[Dataset excerpts]
•••

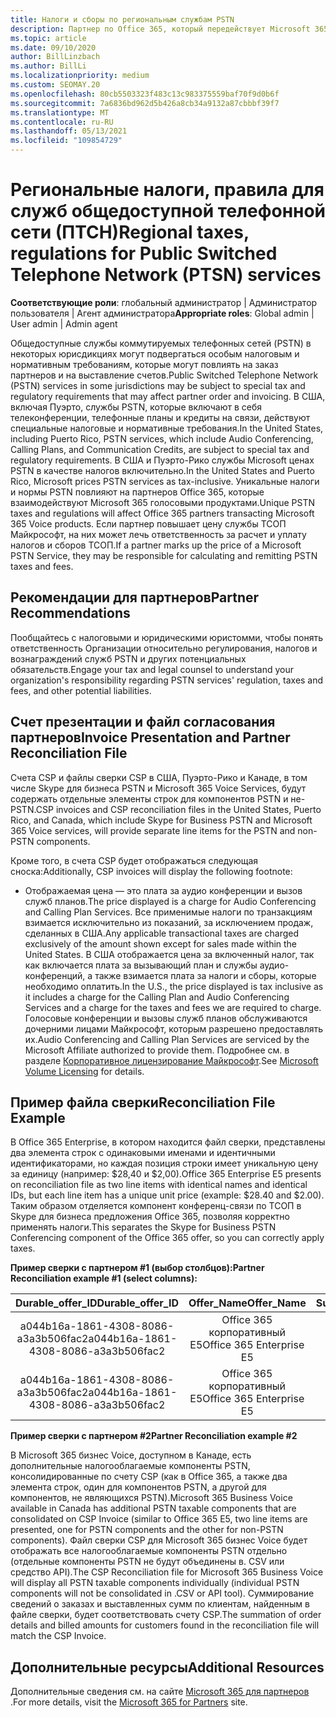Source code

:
 ```yaml
---
title: Налоги и сборы по региональным службам PSTN
description: Партнер по Office 365, который передействует Microsoft 365 голосовыми продуктами, может подвергаться региональным налогам, платам или нормативным требованиям для служб PSTN.
ms.topic: article
ms.date: 09/10/2020
author: BillLinzbach
ms.author: BillLi
ms.localizationpriority: medium
ms.custom: SEOMAY.20
ms.openlocfilehash: 80cb5503323f483c13c983375559baf70f9d0b6f
ms.sourcegitcommit: 7a6836bd962d5b426a8cb34a9132a87cbbbf39f7
ms.translationtype: MT
ms.contentlocale: ru-RU
ms.lasthandoff: 05/13/2021
ms.locfileid: "109854729"
---
```

# <a name="regional-taxes-regulations-for-public-switched-telephone-network-ptsn-services"></a><span data-ttu-id="d4a84-103">Региональные налоги, правила для служб общедоступной телефонной сети (ПТСН)</span><span class="sxs-lookup"><span data-stu-id="d4a84-103">Regional taxes, regulations for Public Switched Telephone Network (PTSN) services</span></span>

<span data-ttu-id="d4a84-104">**Соответствующие роли**: глобальный администратор | Администратор пользователя | Агент администратора</span><span class="sxs-lookup"><span data-stu-id="d4a84-104">**Appropriate roles**: Global admin | User admin | Admin agent</span></span>

<span data-ttu-id="d4a84-105">Общедоступные службы коммутируемых телефонных сетей (PSTN) в некоторых юрисдикциях могут подвергаться особым налоговым и нормативным требованиям, которые могут повлиять на заказ партнеров и на выставление счетов.</span><span class="sxs-lookup"><span data-stu-id="d4a84-105">Public Switched Telephone Network (PSTN) services in some jurisdictions may be subject to special tax and regulatory requirements that may affect partner order and invoicing.</span></span> <span data-ttu-id="d4a84-106">В США, включая Пуэрто, службы PSTN, которые включают в себя телеконференции, телефонные планы и кредиты на связи, действуют специальные налоговые и нормативные требования.</span><span class="sxs-lookup"><span data-stu-id="d4a84-106">In the United States, including Puerto Rico, PSTN services, which include Audio Conferencing, Calling Plans, and Communication Credits, are subject to special tax and regulatory requirements.</span></span> <span data-ttu-id="d4a84-107">В США и Пуэрто-Рико службы Microsoft ценах PSTN в качестве налогов включительно.</span><span class="sxs-lookup"><span data-stu-id="d4a84-107">In the United States and Puerto Rico, Microsoft prices PSTN services as tax-inclusive.</span></span>  <span data-ttu-id="d4a84-108">Уникальные налоги и нормы PSTN повлияют на партнеров Office 365, которые взаимодействуют Microsoft 365 голосовыми продуктами.</span><span class="sxs-lookup"><span data-stu-id="d4a84-108">Unique PSTN taxes and regulations will affect Office 365 partners transacting Microsoft 365 Voice products.</span></span>  <span data-ttu-id="d4a84-109">Если партнер повышает цену службы ТСОП Майкрософт, на них может лечь ответственность за расчет и уплату налогов и сборов ТСОП.</span><span class="sxs-lookup"><span data-stu-id="d4a84-109">If a partner marks up the price of a Microsoft PSTN Service, they may be responsible for calculating and remitting PSTN taxes and fees.</span></span>

## <a name="partner-recommendations"></a><span data-ttu-id="d4a84-110">Рекомендации для партнеров</span><span class="sxs-lookup"><span data-stu-id="d4a84-110">Partner Recommendations</span></span>

<span data-ttu-id="d4a84-111">Пообщайтесь с налоговыми и юридическими юристомми, чтобы понять ответственность Организации относительно регулирования, налогов и вознаграждений служб PSTN и других потенциальных обязательств.</span><span class="sxs-lookup"><span data-stu-id="d4a84-111">Engage your tax and legal counsel to understand your organization's responsibility regarding PSTN services' regulation, taxes and fees, and other potential liabilities.</span></span>

## <a name="invoice-presentation-and-partner-reconciliation-file"></a><span data-ttu-id="d4a84-112">Счет презентации и файл согласования партнеров</span><span class="sxs-lookup"><span data-stu-id="d4a84-112">Invoice Presentation and Partner Reconciliation File</span></span>

<span data-ttu-id="d4a84-113">Счета CSP и файлы сверки CSP в США, Пуэрто-Рико и Канаде, в том числе Skype для бизнеса PSTN и Microsoft 365 Voice Services, будут содержать отдельные элементы строк для компонентов PSTN и не-PSTN.</span><span class="sxs-lookup"><span data-stu-id="d4a84-113">CSP invoices and CSP reconciliation files in the United States, Puerto Rico, and Canada, which include Skype for Business PSTN and Microsoft 365 Voice services, will provide separate line items for the PSTN and non-PSTN components.</span></span>

<span data-ttu-id="d4a84-114">Кроме того, в счета CSP будет отображаться следующая сноска:</span><span class="sxs-lookup"><span data-stu-id="d4a84-114">Additionally, CSP invoices will display the following footnote:</span></span>

* <span data-ttu-id="d4a84-115">Отображаемая цена — это плата за аудио конференции и вызов служб планов.</span><span class="sxs-lookup"><span data-stu-id="d4a84-115">The price displayed is a charge for Audio Conferencing and Calling Plan Services.</span></span>  <span data-ttu-id="d4a84-116">Все применимые налоги по транзакциям взимается исключительно из показаний, за исключением продаж, сделанных в США.</span><span class="sxs-lookup"><span data-stu-id="d4a84-116">Any applicable transactional taxes are charged exclusively of the amount shown except for sales made within the United States.</span></span>  <span data-ttu-id="d4a84-117">В США отображается цена за включенный налог, так как включается плата за вызывающий план и службы аудио-конференций, а также взимается плата за налоги и сборы, которые необходимо оплатить.</span><span class="sxs-lookup"><span data-stu-id="d4a84-117">In the U.S., the price displayed is tax inclusive as it includes a charge for the Calling Plan and Audio Conferencing Services and a charge for the taxes and fees we are required to charge.</span></span>  <span data-ttu-id="d4a84-118">Голосовые конференции и вызовы служб планов обслуживаются дочерними лицами Майкрософт, которым разрешено предоставлять их.</span><span class="sxs-lookup"><span data-stu-id="d4a84-118">Audio Conferencing and Calling Plan Services are serviced by the Microsoft Affiliate authorized to provide them.</span></span>  <span data-ttu-id="d4a84-119">Подробнее см. в разделе [Корпоративное лицензирование Майкрософт](https://go.microsoft.com/fwlink/?LinkId=690247).</span><span class="sxs-lookup"><span data-stu-id="d4a84-119">See [Microsoft Volume Licensing](https://go.microsoft.com/fwlink/?LinkId=690247) for details.</span></span>

## <a name="reconciliation-file-example"></a><span data-ttu-id="d4a84-120">Пример файла сверки</span><span class="sxs-lookup"><span data-stu-id="d4a84-120">Reconciliation File Example</span></span>

<span data-ttu-id="d4a84-121">В Office 365 Enterprise, в котором находится файл сверки, представлены два элемента строк с одинаковыми именами и идентичными идентификаторами, но каждая позиция строки имеет уникальную цену за единицу (например: $28,40 и $2,00).</span><span class="sxs-lookup"><span data-stu-id="d4a84-121">Office 365 Enterprise E5 presents on reconciliation file as two line items with identical names and identical IDs, but each line item has a unique unit price (example: $28.40 and $2.00).</span></span> <span data-ttu-id="d4a84-122">Таким образом отделяется компонент конференц-связи по ТСОП в Skype для бизнеса предложения Office 365, позволяя корректно применять налоги.</span><span class="sxs-lookup"><span data-stu-id="d4a84-122">This separates the Skype for Business PSTN Conferencing component of the Office 365 offer, so you can correctly apply taxes.</span></span>

<span data-ttu-id="d4a84-123">**Пример сверки с партнером #1 (выбор столбцов):**</span><span class="sxs-lookup"><span data-stu-id="d4a84-123">**Partner Reconciliation example #1 (select columns):**</span></span>

|<span data-ttu-id="d4a84-124">**Durable_offer_ID**</span><span class="sxs-lookup"><span data-stu-id="d4a84-124">**Durable_offer_ID**</span></span>|<span data-ttu-id="d4a84-125">**Offer_Name**</span><span class="sxs-lookup"><span data-stu-id="d4a84-125">**Offer_Name**</span></span>|<span data-ttu-id="d4a84-126">**Subscription_Start_Date**</span><span class="sxs-lookup"><span data-stu-id="d4a84-126">**Subscription_Start_Date**</span></span>|<span data-ttu-id="d4a84-127">**Subscription_End_Date**</span><span class="sxs-lookup"><span data-stu-id="d4a84-127">**Subscription_End_Date**</span></span>|<span data-ttu-id="d4a84-128">**Charge_Start_Date**</span><span class="sxs-lookup"><span data-stu-id="d4a84-128">**Charge_Start_Date**</span></span>|<span data-ttu-id="d4a84-129">**Charge_End_Date**</span><span class="sxs-lookup"><span data-stu-id="d4a84-129">**Charge_End_Date**</span></span>|<span data-ttu-id="d4a84-130">**Charge_Type**</span><span class="sxs-lookup"><span data-stu-id="d4a84-130">**Charge_Type**</span></span>|<span data-ttu-id="d4a84-131">**Unit_Price**</span><span class="sxs-lookup"><span data-stu-id="d4a84-131">**Unit_Price**</span></span>|
|:----:|:----:|:----:|:----:|:----:|:----:|:----:|:----:|
|<span data-ttu-id="d4a84-132">a044b16a-1861-4308-8086-a3a3b506fac2</span><span class="sxs-lookup"><span data-stu-id="d4a84-132">a044b16a-1861-4308-8086-a3a3b506fac2</span></span>   |<span data-ttu-id="d4a84-133">Office 365 корпоративный E5</span><span class="sxs-lookup"><span data-stu-id="d4a84-133">Office 365 Enterprise E5</span></span>   |<span data-ttu-id="d4a84-134">8/10/2019 0:00</span><span class="sxs-lookup"><span data-stu-id="d4a84-134">8/10/2019 0:00</span></span>   |<span data-ttu-id="d4a84-135">8/11/2019 0:00</span><span class="sxs-lookup"><span data-stu-id="d4a84-135">8/11/2019 0:00</span></span>   |<span data-ttu-id="d4a84-136">8/11/2019 0:00</span><span class="sxs-lookup"><span data-stu-id="d4a84-136">8/11/2019 0:00</span></span>|<span data-ttu-id="d4a84-137">9/10/2019 0:00</span><span class="sxs-lookup"><span data-stu-id="d4a84-137">9/10/2019 0:00</span></span>   |<span data-ttu-id="d4a84-138">Оплата цикла</span><span class="sxs-lookup"><span data-stu-id="d4a84-138">Cycle fee</span></span>   |<span data-ttu-id="d4a84-139">28,4</span><span class="sxs-lookup"><span data-stu-id="d4a84-139">28.40</span></span>   |
|<span data-ttu-id="d4a84-140">a044b16a-1861-4308-8086-a3a3b506fac2</span><span class="sxs-lookup"><span data-stu-id="d4a84-140">a044b16a-1861-4308-8086-a3a3b506fac2</span></span>   |<span data-ttu-id="d4a84-141">Office 365 корпоративный E5</span><span class="sxs-lookup"><span data-stu-id="d4a84-141">Office 365 Enterprise E5</span></span>   |<span data-ttu-id="d4a84-142">8/10/2019 0:00</span><span class="sxs-lookup"><span data-stu-id="d4a84-142">8/10/2019 0:00</span></span>   |<span data-ttu-id="d4a84-143">8/11/2019 0:00</span><span class="sxs-lookup"><span data-stu-id="d4a84-143">8/11/2019 0:00</span></span>   |<span data-ttu-id="d4a84-144">8/11/2019 0:00</span><span class="sxs-lookup"><span data-stu-id="d4a84-144">8/11/2019 0:00</span></span>   |<span data-ttu-id="d4a84-145">9/10/2019 0:00</span><span class="sxs-lookup"><span data-stu-id="d4a84-145">9/10/2019 0:00</span></span>   |<span data-ttu-id="d4a84-146">Оплата цикла</span><span class="sxs-lookup"><span data-stu-id="d4a84-146">Cycle fee</span></span>   |<span data-ttu-id="d4a84-147">2,00</span><span class="sxs-lookup"><span data-stu-id="d4a84-147">2.00</span></span>   |

<span data-ttu-id="d4a84-148">**Пример сверки с партнером #2**</span><span class="sxs-lookup"><span data-stu-id="d4a84-148">**Partner Reconciliation example #2**</span></span>

<span data-ttu-id="d4a84-149">В Microsoft 365 бизнес Voice, доступном в Канаде, есть дополнительные налогооблагаемые компоненты PSTN, консолидированные по счету CSP (как в Office 365, а также два элемента строк, один для компонентов PSTN, а другой для компонентов, не являющихся PSTN).</span><span class="sxs-lookup"><span data-stu-id="d4a84-149">Microsoft 365 Business Voice available in Canada has additional PSTN taxable components that are consolidated on CSP Invoice (similar to Office 365 E5, two line items are presented, one for PSTN components and the other for non-PSTN components).</span></span>  <span data-ttu-id="d4a84-150">Файл сверки CSP для Microsoft 365 бизнес Voice будет отображать все налогооблагаемые компоненты PSTN отдельно (отдельные компоненты PSTN не будут объединены в. CSV или средство API).</span><span class="sxs-lookup"><span data-stu-id="d4a84-150">The CSP Reconciliation file for Microsoft 365 Business Voice will display all PSTN taxable components individually (individual PSTN components will not be consolidated in .CSV or API tool).</span></span>  <span data-ttu-id="d4a84-151">Суммирование сведений о заказах и выставленных сумм по клиентам, найденным в файле сверки, будет соответствовать счету CSP.</span><span class="sxs-lookup"><span data-stu-id="d4a84-151">The summation of order details and billed amounts for customers found in the reconciliation file will match the CSP Invoice.</span></span>

## <a name="additional-resources"></a><span data-ttu-id="d4a84-152">Дополнительные ресурсы</span><span class="sxs-lookup"><span data-stu-id="d4a84-152">Additional Resources</span></span>
<span data-ttu-id="d4a84-153">Дополнительные сведения см. на сайте [Microsoft 365 для партнеров](https://www.microsoft.com/microsoft-365/partners/) .</span><span class="sxs-lookup"><span data-stu-id="d4a84-153">For more details, visit the [Microsoft 365 for Partners](https://www.microsoft.com/microsoft-365/partners/) site.</span></span>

•••

* Work instruction
Pull out all lines from the entries above in which the word "региональным" appears.

* Answer section
title: Налоги и сборы по региональным службам PSTN
description: Партнер по Office 365, который передействует Microsoft 365 голосовыми продуктами, может подвергаться региональным налогам, платам или нормативным требованиям для служб PSTN.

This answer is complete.